Over the past decade, China’s regional policies have significantly narrowed the per capita output gap between inland and coastal areas, but the latest development differentiation between the North and the South has attracted much attention from different fields. Starting from judging the heterogeneous effect of “biased” policy, this paper deeply analyzes the impact of “biased” policy on the structural change of production sectors, and then explains the differences found in the North and the South, which further enriches the economic growth and China’s regional development theory under the parallel background of “effective market” and “active government”.
The “biased” policy covers non-productive regional policies, as well as productive regional policies based on balanced development, such as project priority. With the help of “biased” policy, many regions have the trend of the rapid expansion of industrial scale and accelerated urbanization in the short term, but more active involvement in economic activities is easy to lead to the expansion of the share of non-tradable production sectors. Subject to the low degree of the marketization of non-tradable sectors, the disadvantage of relatively slow productivity improvement in regions with expanding share of the sector will be exposed. In other words, the “biased” policy can have an asymmetric shock on the structure of local production sectors, and the behavior of local governments often aggravates the spatial heterogeneity of this shock, which forms another new source of regional development differentiation in China.
The results show that: (1) The effect of policies aimed at balanced development in the South is better than that in the North, especially after 2012. (2) The “biased” policy will increase the share of non-tradable sectors in underdeveloped areas, resulting in a relatively slow increase in long-term productivity compared with tradable sectors. Although this phenomenon is common in China, it is relatively more serious in the North, which is an important reason for the widening development gap between the North and the South.

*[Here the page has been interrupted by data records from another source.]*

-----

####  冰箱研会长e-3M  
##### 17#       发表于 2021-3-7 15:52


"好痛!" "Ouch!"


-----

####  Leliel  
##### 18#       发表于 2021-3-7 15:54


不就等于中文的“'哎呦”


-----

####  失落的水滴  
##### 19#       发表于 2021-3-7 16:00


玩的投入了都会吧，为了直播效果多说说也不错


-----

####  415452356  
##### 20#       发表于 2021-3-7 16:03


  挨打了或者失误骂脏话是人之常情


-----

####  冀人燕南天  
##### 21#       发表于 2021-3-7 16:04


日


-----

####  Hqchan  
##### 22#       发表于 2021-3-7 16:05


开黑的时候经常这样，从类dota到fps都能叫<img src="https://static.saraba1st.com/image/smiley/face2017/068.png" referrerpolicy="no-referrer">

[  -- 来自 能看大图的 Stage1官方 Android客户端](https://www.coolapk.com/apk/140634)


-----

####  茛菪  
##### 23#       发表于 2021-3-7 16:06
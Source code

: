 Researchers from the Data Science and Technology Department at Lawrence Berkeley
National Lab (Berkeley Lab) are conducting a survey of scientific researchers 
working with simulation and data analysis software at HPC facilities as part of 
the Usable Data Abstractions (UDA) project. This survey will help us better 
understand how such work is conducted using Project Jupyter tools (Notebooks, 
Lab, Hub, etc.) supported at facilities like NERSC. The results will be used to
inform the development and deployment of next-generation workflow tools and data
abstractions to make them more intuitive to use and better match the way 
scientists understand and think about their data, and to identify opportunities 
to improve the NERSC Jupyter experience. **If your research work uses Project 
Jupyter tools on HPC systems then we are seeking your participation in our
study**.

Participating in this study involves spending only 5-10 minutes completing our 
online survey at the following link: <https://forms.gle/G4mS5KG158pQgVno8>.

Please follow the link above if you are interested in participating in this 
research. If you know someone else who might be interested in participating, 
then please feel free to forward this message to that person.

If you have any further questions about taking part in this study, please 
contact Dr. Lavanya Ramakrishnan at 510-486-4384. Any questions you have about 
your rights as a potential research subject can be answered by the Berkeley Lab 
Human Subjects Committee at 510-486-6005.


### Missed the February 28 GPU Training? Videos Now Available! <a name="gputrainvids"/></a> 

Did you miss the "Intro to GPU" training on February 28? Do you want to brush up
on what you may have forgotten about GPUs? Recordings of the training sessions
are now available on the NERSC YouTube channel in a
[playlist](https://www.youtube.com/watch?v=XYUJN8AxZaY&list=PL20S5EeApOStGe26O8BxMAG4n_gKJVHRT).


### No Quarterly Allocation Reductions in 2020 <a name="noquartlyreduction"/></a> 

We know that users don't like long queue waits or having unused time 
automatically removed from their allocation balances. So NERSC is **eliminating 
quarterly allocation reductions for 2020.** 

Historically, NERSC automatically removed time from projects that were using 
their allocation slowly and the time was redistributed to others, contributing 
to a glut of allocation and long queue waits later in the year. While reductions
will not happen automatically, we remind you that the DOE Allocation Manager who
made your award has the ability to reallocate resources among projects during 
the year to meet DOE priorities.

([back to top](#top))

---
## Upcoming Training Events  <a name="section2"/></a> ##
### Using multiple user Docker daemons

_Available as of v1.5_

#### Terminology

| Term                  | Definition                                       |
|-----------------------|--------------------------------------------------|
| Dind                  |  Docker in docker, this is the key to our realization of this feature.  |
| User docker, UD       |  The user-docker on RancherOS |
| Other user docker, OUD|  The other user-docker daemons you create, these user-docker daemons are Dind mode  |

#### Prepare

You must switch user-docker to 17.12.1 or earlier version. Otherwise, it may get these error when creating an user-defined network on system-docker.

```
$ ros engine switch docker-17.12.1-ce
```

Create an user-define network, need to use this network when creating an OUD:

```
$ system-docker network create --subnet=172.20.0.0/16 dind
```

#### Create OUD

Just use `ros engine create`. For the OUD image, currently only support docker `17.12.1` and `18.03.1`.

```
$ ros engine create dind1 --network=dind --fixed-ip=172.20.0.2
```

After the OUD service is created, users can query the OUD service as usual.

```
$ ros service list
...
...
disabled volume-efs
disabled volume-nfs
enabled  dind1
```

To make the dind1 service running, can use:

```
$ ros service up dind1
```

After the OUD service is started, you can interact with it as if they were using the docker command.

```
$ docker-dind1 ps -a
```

This paper has the following contributions: (1) It firstly discusses urban productivity through the channel between “biased” policy and production sector structure, and then explores the reasons for regional development gap. (2) It constructs an equilibrium model of “biased” policy, two sector structure and regional development for the first time. (3) Using machine learning to carry out empirical analysis on the high-dimensional characteristics of 277 cities from 2003 to 2018, the heterogeneity treatment effect of “biased” policy is estimated by causal forest for the first time.